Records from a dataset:

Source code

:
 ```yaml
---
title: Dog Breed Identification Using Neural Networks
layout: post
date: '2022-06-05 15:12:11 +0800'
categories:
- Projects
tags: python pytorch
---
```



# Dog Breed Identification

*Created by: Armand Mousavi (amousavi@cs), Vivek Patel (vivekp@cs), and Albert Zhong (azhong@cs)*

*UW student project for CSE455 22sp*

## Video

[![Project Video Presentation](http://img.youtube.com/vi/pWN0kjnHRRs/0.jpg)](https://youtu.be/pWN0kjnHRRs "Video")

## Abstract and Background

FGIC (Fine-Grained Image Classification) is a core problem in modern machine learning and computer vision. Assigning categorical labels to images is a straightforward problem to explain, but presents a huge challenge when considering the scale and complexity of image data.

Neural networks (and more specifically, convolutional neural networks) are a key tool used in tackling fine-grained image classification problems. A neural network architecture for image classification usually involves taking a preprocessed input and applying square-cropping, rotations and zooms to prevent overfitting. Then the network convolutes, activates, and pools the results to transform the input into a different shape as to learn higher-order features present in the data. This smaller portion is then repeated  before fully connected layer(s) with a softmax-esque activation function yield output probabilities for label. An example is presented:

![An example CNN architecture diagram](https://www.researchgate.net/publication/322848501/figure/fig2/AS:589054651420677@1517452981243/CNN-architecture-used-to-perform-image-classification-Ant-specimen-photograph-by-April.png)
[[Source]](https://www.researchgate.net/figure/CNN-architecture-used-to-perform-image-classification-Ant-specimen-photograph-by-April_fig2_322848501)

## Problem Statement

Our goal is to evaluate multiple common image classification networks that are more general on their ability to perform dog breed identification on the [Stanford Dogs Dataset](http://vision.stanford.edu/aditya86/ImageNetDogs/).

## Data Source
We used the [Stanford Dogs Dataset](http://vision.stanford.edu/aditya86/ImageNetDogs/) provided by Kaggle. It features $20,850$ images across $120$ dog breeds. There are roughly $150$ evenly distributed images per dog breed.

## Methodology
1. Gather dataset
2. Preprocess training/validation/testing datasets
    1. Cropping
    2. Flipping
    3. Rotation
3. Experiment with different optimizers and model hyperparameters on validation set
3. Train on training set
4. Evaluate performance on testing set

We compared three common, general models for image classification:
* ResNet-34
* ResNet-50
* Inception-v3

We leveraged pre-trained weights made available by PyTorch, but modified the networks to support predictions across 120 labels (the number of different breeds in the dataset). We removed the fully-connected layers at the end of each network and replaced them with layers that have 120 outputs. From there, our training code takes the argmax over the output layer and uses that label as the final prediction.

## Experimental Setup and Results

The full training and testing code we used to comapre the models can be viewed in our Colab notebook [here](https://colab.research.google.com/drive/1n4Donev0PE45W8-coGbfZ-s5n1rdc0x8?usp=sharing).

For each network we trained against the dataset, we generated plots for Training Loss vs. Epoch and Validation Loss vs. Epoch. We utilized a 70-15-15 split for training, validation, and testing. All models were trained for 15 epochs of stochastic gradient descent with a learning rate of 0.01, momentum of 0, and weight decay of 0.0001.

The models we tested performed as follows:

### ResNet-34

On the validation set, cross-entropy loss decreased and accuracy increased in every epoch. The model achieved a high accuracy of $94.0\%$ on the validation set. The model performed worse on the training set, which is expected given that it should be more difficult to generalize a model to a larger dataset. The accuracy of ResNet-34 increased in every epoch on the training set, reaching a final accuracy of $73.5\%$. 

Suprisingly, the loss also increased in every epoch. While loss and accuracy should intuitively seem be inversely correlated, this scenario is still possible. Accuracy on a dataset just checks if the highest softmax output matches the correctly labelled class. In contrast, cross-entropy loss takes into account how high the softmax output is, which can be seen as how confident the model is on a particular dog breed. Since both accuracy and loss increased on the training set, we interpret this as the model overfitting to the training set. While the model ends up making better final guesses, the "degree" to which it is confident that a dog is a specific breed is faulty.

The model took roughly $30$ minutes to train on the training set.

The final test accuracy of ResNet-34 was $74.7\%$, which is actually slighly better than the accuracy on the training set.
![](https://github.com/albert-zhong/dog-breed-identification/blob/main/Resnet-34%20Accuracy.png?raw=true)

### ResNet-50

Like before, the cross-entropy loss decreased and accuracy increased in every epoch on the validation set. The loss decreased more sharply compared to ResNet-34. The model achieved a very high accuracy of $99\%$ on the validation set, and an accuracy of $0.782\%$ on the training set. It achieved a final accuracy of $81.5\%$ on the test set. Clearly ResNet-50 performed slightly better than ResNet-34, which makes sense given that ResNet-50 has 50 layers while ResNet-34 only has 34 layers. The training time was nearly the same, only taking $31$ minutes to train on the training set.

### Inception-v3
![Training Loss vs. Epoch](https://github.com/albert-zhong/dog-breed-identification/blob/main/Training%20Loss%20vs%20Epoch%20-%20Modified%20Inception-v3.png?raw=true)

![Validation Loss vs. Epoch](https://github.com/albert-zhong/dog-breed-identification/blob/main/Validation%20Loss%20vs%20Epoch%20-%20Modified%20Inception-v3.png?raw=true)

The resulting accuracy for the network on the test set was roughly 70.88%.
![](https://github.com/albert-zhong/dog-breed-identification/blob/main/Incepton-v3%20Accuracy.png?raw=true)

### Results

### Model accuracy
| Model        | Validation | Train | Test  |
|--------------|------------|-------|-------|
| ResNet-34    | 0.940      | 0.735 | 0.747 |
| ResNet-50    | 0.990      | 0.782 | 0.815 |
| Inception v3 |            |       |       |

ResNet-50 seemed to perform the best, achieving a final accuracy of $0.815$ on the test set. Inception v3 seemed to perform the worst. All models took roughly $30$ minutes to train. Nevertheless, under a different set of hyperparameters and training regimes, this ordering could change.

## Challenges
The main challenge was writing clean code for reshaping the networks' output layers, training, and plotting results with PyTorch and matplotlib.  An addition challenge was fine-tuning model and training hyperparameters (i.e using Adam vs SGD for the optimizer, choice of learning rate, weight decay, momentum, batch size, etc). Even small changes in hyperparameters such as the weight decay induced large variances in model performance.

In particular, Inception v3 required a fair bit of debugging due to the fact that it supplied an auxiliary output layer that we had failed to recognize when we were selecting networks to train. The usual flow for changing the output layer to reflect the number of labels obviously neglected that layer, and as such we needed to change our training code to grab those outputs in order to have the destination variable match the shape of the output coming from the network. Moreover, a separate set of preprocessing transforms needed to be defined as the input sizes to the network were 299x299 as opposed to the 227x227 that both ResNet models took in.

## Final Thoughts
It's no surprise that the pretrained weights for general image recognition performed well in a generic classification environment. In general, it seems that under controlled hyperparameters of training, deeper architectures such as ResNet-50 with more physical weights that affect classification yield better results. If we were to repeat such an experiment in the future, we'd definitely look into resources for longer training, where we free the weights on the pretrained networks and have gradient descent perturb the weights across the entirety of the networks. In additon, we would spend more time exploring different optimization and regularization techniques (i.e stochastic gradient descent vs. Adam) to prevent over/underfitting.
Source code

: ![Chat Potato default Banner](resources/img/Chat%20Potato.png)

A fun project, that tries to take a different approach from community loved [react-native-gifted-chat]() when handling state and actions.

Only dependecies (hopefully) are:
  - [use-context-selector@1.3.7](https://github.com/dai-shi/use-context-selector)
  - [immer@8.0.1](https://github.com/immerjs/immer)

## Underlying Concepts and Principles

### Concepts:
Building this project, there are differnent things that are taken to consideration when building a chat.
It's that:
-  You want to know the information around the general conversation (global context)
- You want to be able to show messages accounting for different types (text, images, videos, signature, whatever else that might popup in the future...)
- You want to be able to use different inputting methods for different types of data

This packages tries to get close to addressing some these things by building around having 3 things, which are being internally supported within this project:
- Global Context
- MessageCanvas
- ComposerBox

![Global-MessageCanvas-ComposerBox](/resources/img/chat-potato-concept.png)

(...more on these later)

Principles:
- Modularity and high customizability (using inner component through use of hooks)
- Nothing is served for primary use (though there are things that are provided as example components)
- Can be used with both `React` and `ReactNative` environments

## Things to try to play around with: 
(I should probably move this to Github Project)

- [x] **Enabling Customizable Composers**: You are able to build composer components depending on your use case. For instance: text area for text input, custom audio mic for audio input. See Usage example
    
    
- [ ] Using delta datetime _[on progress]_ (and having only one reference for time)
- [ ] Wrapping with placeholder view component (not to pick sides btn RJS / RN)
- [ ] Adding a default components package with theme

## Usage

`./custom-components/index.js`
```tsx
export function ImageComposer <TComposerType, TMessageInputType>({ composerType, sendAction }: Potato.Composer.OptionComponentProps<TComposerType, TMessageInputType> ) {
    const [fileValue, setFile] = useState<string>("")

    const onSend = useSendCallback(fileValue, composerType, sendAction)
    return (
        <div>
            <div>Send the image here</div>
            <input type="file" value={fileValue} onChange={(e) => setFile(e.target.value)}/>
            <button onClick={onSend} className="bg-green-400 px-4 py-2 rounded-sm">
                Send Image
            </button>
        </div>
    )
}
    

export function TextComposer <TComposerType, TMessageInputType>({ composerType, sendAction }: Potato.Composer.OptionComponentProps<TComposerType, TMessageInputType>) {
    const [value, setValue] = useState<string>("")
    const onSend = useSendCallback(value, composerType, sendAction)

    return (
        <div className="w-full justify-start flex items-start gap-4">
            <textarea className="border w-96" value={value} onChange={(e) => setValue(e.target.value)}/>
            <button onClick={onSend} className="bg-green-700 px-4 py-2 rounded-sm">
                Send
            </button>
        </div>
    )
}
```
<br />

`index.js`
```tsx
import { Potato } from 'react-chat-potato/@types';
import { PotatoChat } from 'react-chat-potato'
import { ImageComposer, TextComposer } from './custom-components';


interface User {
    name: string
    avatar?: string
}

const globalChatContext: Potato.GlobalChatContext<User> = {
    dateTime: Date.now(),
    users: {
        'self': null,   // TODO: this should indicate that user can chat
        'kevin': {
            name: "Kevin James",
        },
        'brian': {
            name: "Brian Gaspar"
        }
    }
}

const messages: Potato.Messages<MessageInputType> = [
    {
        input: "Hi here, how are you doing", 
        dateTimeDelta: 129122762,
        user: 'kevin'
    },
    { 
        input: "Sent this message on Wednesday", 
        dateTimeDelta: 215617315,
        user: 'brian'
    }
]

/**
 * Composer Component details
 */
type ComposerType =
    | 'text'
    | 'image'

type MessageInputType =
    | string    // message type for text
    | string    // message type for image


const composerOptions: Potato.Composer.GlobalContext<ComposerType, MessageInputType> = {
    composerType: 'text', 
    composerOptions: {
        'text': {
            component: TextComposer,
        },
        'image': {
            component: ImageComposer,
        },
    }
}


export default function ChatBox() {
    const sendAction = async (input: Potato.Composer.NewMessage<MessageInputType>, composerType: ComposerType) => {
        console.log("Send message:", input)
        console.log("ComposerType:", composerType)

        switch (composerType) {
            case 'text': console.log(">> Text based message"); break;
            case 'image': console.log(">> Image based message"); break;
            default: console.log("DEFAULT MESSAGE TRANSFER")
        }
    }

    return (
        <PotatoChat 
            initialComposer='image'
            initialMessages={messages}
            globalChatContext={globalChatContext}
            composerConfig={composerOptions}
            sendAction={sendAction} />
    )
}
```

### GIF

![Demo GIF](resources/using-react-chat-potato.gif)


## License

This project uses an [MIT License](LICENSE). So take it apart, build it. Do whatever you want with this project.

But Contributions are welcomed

» **Task**: The required output is the set of lines from the first line of the data through the line that contains "Neural networks (and", transcribed exactly.

» **Exercise output**:
Source code

:
 ```yaml
---
title: Dog Breed Identification Using Neural Networks
layout: post
date: '2022-06-05 15:12:11 +0800'
categories:
- Projects
tags: python pytorch
---
```



# Dog Breed Identification

*Created by: Armand Mousavi (amousavi@cs), Vivek Patel (vivekp@cs), and Albert Zhong (azhong@cs)*

*UW student project for CSE455 22sp*

## Video

[![Project Video Presentation](http://img.youtube.com/vi/pWN0kjnHRRs/0.jpg)](https://youtu.be/pWN0kjnHRRs "Video")

## Abstract and Background

FGIC (Fine-Grained Image Classification) is a core problem in modern machine learning and computer vision. Assigning categorical labels to images is a straightforward problem to explain, but presents a huge challenge when considering the scale and complexity of image data.

Neural networks (and more specifically, convolutional neural networks) are a key tool used in tackling fine-grained image classification problems. A neural network architecture for image classification usually involves taking a preprocessed input and applying square-cropping, rotations and zooms to prevent overfitting. Then the network convolutes, activates, and pools the results to transform the input into a different shape as to learn higher-order features present in the data. This smaller portion is then repeated  before fully connected layer(s) with a softmax-esque activation function yield output probabilities for label. An example is presented:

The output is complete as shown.